Data section —
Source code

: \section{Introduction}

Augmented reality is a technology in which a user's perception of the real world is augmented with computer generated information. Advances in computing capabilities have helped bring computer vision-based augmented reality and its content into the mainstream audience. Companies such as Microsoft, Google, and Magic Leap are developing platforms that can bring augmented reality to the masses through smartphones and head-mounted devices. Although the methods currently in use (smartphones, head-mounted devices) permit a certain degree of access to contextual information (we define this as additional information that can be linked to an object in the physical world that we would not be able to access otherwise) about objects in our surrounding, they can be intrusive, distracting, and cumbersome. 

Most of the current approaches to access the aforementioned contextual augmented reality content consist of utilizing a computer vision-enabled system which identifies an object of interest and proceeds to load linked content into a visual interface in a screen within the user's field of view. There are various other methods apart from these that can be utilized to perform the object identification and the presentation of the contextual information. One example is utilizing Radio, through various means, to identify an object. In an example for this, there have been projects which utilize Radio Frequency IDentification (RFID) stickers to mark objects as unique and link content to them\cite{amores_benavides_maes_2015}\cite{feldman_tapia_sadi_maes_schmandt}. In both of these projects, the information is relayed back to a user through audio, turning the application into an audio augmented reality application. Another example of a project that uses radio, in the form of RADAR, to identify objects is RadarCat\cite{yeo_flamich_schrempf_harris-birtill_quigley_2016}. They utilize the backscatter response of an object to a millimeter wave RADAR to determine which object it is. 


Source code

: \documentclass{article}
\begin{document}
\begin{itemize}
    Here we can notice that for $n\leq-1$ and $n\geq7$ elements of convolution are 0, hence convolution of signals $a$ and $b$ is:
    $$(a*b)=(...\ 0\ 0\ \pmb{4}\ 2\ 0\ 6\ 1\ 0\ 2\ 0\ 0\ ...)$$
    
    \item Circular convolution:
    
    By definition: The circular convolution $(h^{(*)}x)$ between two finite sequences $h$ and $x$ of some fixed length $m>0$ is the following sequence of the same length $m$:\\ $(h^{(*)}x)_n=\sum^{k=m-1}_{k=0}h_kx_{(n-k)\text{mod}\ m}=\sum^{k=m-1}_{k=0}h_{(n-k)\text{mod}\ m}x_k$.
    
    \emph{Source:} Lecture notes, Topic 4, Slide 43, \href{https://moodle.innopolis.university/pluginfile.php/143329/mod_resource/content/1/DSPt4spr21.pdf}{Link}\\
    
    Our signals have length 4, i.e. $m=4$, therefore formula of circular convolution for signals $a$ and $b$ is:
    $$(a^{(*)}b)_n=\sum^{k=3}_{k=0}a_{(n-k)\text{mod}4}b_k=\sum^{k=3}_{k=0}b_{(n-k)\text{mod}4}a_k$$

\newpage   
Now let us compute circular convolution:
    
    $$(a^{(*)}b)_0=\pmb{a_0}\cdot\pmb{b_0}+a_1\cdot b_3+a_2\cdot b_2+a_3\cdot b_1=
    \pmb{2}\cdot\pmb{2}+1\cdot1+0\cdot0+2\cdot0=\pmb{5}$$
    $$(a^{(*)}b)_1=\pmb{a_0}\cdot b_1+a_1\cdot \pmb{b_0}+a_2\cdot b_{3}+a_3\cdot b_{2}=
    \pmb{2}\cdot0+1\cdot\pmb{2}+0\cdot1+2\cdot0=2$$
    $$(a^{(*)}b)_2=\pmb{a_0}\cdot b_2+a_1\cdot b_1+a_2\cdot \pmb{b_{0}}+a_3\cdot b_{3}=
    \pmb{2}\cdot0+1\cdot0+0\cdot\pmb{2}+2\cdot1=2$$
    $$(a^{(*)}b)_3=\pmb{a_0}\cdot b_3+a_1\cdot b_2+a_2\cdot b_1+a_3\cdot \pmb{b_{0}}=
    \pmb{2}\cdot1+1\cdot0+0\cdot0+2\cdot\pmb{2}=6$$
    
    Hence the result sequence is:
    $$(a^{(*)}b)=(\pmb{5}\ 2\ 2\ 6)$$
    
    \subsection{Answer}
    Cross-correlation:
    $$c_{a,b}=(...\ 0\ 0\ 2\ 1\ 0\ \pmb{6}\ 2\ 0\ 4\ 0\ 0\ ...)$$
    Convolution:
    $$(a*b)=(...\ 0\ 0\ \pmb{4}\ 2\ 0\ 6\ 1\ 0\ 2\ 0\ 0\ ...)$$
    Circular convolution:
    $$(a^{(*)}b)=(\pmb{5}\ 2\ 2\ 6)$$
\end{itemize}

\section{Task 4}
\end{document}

Task requirements —
Reproduce the data shown above in its entirety, keeping each word as it is.

Exercise answer —
Source code

: \section{Introduction}

Augmented reality is a technology in which a user's perception of the real world is augmented with computer generated information. Advances in computing capabilities have helped bring computer vision-based augmented reality and its content into the mainstream audience. Companies such as Microsoft, Google, and Magic Leap are developing platforms that can bring augmented reality to the masses through smartphones and head-mounted devices. Although the methods currently in use (smartphones, head-mounted devices) permit a certain degree of access to contextual information (we define this as additional information that can be linked to an object in the physical world that we would not be able to access otherwise) about objects in our surrounding, they can be intrusive, distracting, and cumbersome. 

Most of the current approaches to access the aforementioned contextual augmented reality content consist of utilizing a computer vision-enabled system which identifies an object of interest and proceeds to load linked content into a visual interface in a screen within the user's field of view. There are various other methods apart from these that can be utilized to perform the object identification and the presentation of the contextual information. One example is utilizing Radio, through various means, to identify an object. In an example for this, there have been projects which utilize Radio Frequency IDentification (RFID) stickers to mark objects as unique and link content to them\cite{amores_benavides_maes_2015}\cite{feldman_tapia_sadi_maes_schmandt}. In both of these projects, the information is relayed back to a user through audio, turning the application into an audio augmented reality application. Another example of a project that uses radio, in the form of RADAR, to identify objects is RadarCat\cite{yeo_flamich_schrempf_harris-birtill_quigley_2016}. They utilize the backscatter response of an object to a millimeter wave RADAR to determine which object it is. 


Source code

: \documentclass{article}
\begin{document}
\begin{itemize}
    Here we can notice that for $n\leq-1$ and $n\geq7$ elements of convolution are 0, hence convolution of signals $a$ and $b$ is:
    $$(a*b)=(...\ 0\ 0\ \pmb{4}\ 2\ 0\ 6\ 1\ 0\ 2\ 0\ 0\ ...)$$
    
    \item Circular convolution:
    
    By definition: The circular convolution $(h^{(*)}x)$ between two finite sequences $h$ and $x$ of some fixed length $m>0$ is the following sequence of the same length $m$:\\ $(h^{(*)}x)_n=\sum^{k=m-1}_{k=0}h_kx_{(n-k)\text{mod}\ m}=\sum^{k=m-1}_{k=0}h_{(n-k)\text{mod}\ m}x_k$.
    
    \emph{Source:} Lecture notes, Topic 4, Slide 43, \href{https://moodle.innopolis.university/pluginfile.php/143329/mod_resource/content/1/DSPt4spr21.pdf}{Link}\\
    
    Our signals have length 4, i.e. $m=4$, therefore formula of circular convolution for signals $a$ and $b$ is:
    $$(a^{(*)}b)_n=\sum^{k=3}_{k=0}a_{(n-k)\text{mod}4}b_k=\sum^{k=3}_{k=0}b_{(n-k)\text{mod}4}a_k$$

\newpage   
Now let us compute circular convolution:
    
    $$(a^{(*)}b)_0=\pmb{a_0}\cdot\pmb{b_0}+a_1\cdot b_3+a_2\cdot b_2+a_3\cdot b_1=
    \pmb{2}\cdot\pmb{2}+1\cdot1+0\cdot0+2\cdot0=\pmb{5}$$
    $$(a^{(*)}b)_1=\pmb{a_0}\cdot b_1+a_1\cdot \pmb{b_0}+a_2\cdot b_{3}+a_3\cdot b_{2}=
    \pmb{2}\cdot0+1\cdot\pmb{2}+0\cdot1+2\cdot0=2$$
    $$(a^{(*)}b)_2=\pmb{a_0}\cdot b_2+a_1\cdot b_1+a_2\cdot \pmb{b_{0}}+a_3\cdot b_{3}=
    \pmb{2}\cdot0+1\cdot0+0\cdot\pmb{2}+2\cdot1=2$$
    $$(a^{(*)}b)_3=\pmb{a_0}\cdot b_3+a_1\cdot b_2+a_2\cdot b_1+a_3\cdot \pmb{b_{0}}=
    \pmb{2}\cdot1+1\cdot0+0\cdot0+2\cdot\pmb{2}=6$$
    
    Hence the result sequence is:
    $$(a^{(*)}b)=(\pmb{5}\ 2\ 2\ 6)$$
    
    \subsection{Answer}
    Cross-correlation:
    $$c_{a,b}=(...\ 0\ 0\ 2\ 1\ 0\ \pmb{6}\ 2\ 0\ 4\ 0\ 0\ ...)$$
    Convolution:
    $$(a*b)=(...\ 0\ 0\ \pmb{4}\ 2\ 0\ 6\ 1\ 0\ 2\ 0\ 0\ ...)$$
    Circular convolution:
    $$(a^{(*)}b)=(\pmb{5}\ 2\ 2\ 6)$$
\end{itemize}

\section{Task 4}
\end{document}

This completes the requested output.